Trying to use export_phrases function on a phrases model.
Instead getting Runtime error
from gensim.models.phrases import Phrases, ENGLISH_CONNECTOR_WORDS
documents = ["I am interested in machine learning projects",
"machine learning projects can be useful sometimes",
"I love working on machine learning projects",
"interested does not mean the same thing as likes",
"i am interested in blockchain"]
sentence_stream = [doc.split(" ") for doc in documents]
bigrams = Phrases(sentence_stream, min_count=2, threshold=1, connector_words=ENGLISH_CONNECTOR_WORDS)
trigrams = Phrases(bigrams[sentence_stream], min_count=2, threshold=1)
trigrams.export_phrases()
RuntimeError Traceback (most recent call last)
<ipython-input-190-0f7e41471301> in <module>
----> 1 trigrams.export_phrases()
~\Anaconda3\lib\site-packages\gensim\models\phrases.py in export_phrases(self)
716 """
717 result, source_vocab = {}, self.vocab
--> 718 for token in source_vocab:
719 unigrams = token.split(self.delimiter)
720 if len(unigrams) < 2:
RuntimeError: dictionary changed size during iteration
Please provide the output of:
Windows-10-10.0.17763-SP0
Python 3.8.3 (default, Jul 2 2020, 17:30:36) [MSC v.1916 64 bit (AMD64)]
Bits 64
NumPy 1.19.5
SciPy 1.5.2
gensim 4.0.0beta
FAST_VERSION 0
OK, I can see the issue. Phrases employs defaultdict, which modifies its content on (unsuccessful) access: self.vocab[not_in_vocab] changes self.vocab.
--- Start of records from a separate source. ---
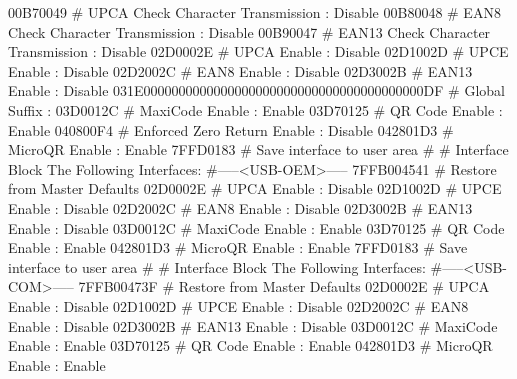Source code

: 00B70049                       # UPCA Check Character Transmission        :    Disable
00B80048                       # EAN8 Check Character Transmission        :    Disable
00B90047                       # EAN13 Check Character Transmission       :    Disable
02D0002E                       # UPCA Enable                              :    Disable
02D1002D                       # UPCE Enable                              :    Disable
02D2002C                       # EAN8 Enable                              :    Disable
02D3002B                       # EAN13 Enable                             :    Disable
031E0000000000000000000000000000000000000000DF # Global Suffix                            :           
03D0012C                       # MaxiCode Enable                          :     Enable
03D70125                       # QR Code Enable                           :     Enable
040800F4                       # Enforced Zero Return Enable              :    Disable
042801D3                       # MicroQR Enable                           :     Enable
7FFD0183                       # Save interface to user area
#
# Interface Block The Following Interfaces:
#-----<USB-OEM>-----
7FFB004541                     # Restore from Master Defaults
02D0002E                       # UPCA Enable                              :    Disable
02D1002D                       # UPCE Enable                              :    Disable
02D2002C                       # EAN8 Enable                              :    Disable
02D3002B                       # EAN13 Enable                             :    Disable
03D0012C                       # MaxiCode Enable                          :     Enable
03D70125                       # QR Code Enable                           :     Enable
042801D3                       # MicroQR Enable                           :     Enable
7FFD0183                       # Save interface to user area
#
# Interface Block The Following Interfaces:
#-----<USB-COM>-----
7FFB00473F                     # Restore from Master Defaults
02D0002E                       # UPCA Enable                              :    Disable
02D1002D                       # UPCE Enable                              :    Disable
02D2002C                       # EAN8 Enable                              :    Disable
02D3002B                       # EAN13 Enable                             :    Disable
03D0012C                       # MaxiCode Enable                          :     Enable
03D70125                       # QR Code Enable                           :     Enable
042801D3                       # MicroQR Enable                           :     Enable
The proper fix will be to get rid of this unwanted mutation 鈥撀爀ither by replacing vocab[x] by vocab.get(x, 0) in all const functions, or (better, easier to reason about) by replacing the entire defaultdict by a plain dict.
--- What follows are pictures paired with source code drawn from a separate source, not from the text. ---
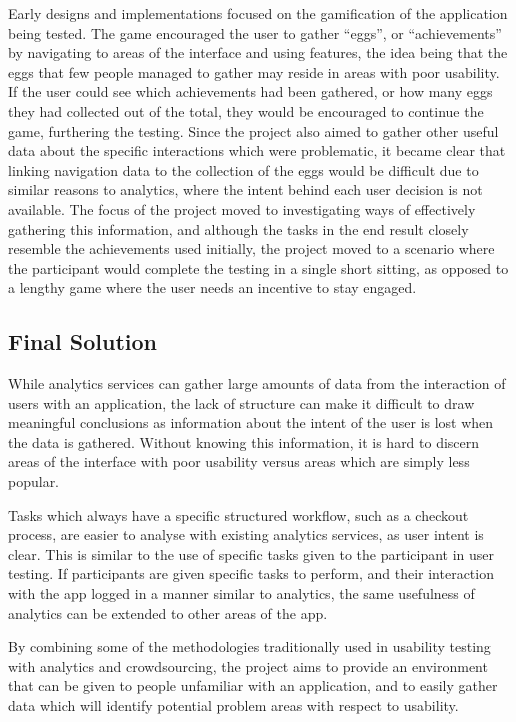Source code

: Early designs and implementations focused on the gamification of the application
being tested. The game encouraged the user to gather ``eggs'', or ``achievements''
by navigating to areas of the interface and using features, the idea being that
the eggs that few people managed to gather may reside in areas with poor usability.
If the user could see which achievements had been gathered, or how many eggs
they had collected out of the total, they would be encouraged to continue the
game, furthering the testing.
Since the project also aimed to gather other useful data about the specific
interactions which were problematic, it became clear that linking navigation
data to the collection of the eggs would be difficult due to similar reasons
to analytics, where the intent behind each user decision is not available.
The focus of the project moved to investigating ways of effectively gathering
this information, and although the tasks in the end result closely resemble
the achievements used initially, the project moved to a scenario where the
participant would complete the testing in a single short sitting, as opposed
to a lengthy game where the user needs an incentive to stay engaged.

\subsection{Final Solution}

While analytics services can gather large amounts of data from the interaction
of users with an application, the lack of structure can make it difficult to
draw meaningful conclusions as information about the intent of the user is lost
when the data is gathered.  Without knowing this information, it is hard to
discern areas of the interface with poor usability versus areas which are
simply less popular.

Tasks which always have a specific structured workflow, such as a checkout
process, are easier to analyse with existing analytics services, as user intent
is clear. This is similar to the use of specific tasks given to the participant
in user testing. If participants are given specific tasks to perform, and their
interaction with the app logged in a manner similar to analytics, the same
usefulness of analytics can be extended to other areas of the app.

By combining some of the methodologies traditionally used in usability testing
with analytics and crowdsourcing, the project aims to provide an environment
that can be given to people unfamiliar with an application, and to easily
gather data which will identify potential problem areas with respect to
usability.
@thalishsajeed are you up for it?
@piskvorky Yep, I vote for replacing defaultdict. If you agree with that, I'll make a PR with the change. (after checking for any other unwanted issues)
Yes, please go ahead.
You can re-use #3030 , no need to start a new PR.
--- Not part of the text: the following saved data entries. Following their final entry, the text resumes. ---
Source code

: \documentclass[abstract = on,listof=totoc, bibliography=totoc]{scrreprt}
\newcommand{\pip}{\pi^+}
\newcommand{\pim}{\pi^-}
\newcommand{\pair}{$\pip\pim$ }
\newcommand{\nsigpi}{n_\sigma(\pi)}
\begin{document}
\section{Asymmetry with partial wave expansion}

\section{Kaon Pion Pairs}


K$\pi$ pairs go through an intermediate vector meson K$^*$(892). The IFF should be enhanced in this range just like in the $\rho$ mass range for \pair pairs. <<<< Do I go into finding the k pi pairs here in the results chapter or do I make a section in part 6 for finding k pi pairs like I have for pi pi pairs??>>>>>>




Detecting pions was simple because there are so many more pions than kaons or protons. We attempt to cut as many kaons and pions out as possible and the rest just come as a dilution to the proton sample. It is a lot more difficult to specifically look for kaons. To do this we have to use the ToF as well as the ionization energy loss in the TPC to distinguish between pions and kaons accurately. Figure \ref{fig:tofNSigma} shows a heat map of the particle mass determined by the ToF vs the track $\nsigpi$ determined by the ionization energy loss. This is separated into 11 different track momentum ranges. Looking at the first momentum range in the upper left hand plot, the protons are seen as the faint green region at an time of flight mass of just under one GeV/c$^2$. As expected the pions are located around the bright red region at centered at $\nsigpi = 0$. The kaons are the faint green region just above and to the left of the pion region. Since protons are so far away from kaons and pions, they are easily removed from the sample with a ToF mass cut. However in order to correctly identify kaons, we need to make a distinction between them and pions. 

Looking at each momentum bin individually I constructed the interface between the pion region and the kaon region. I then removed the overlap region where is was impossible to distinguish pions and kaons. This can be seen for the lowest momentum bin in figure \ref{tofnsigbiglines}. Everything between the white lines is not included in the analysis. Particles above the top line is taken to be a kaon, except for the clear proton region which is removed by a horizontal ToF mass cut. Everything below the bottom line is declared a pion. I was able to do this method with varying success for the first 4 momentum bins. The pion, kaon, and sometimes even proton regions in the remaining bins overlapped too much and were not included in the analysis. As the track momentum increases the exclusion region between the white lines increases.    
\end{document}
@piskvorky Is it okay to replace instances of the following code pattern
self.vocab[word] + = 1
with
self.vocab[word] = vocab.get(word, 0) + 1
I don't know of any way to do updates in-place in a regular dict.
There's also this line - which needs to be modified for similar reasons and making sure generator isn't called twice if you use .get method.
Still comfortable moving to dict right? Also I read some SO posts that defaultdict is more performant that dict, wondering if that is still the case and needs to be considered for this change.
Yes, that's the way to do it!
And yes, I'd expect defaultdict to be (slightly) more performant than dict. But having correct, readable code is more important.
If we ever optimize Phrases, it'll be by translating its code to Cython / C, for a proper 10x+ boost. Not chasing a few percent here and there with defaultdict.
@piskvorky Thanks! Well, I'm done with the changes, can you point me to how I can run the unit test suite locally?
Hmm. @mpenkov will python setup.py test work, for local testing? I don't see that on the Developer page.
I usually do pytest gensim.
You may need to do something like pip install -e .[test] to get the dependencies installed first.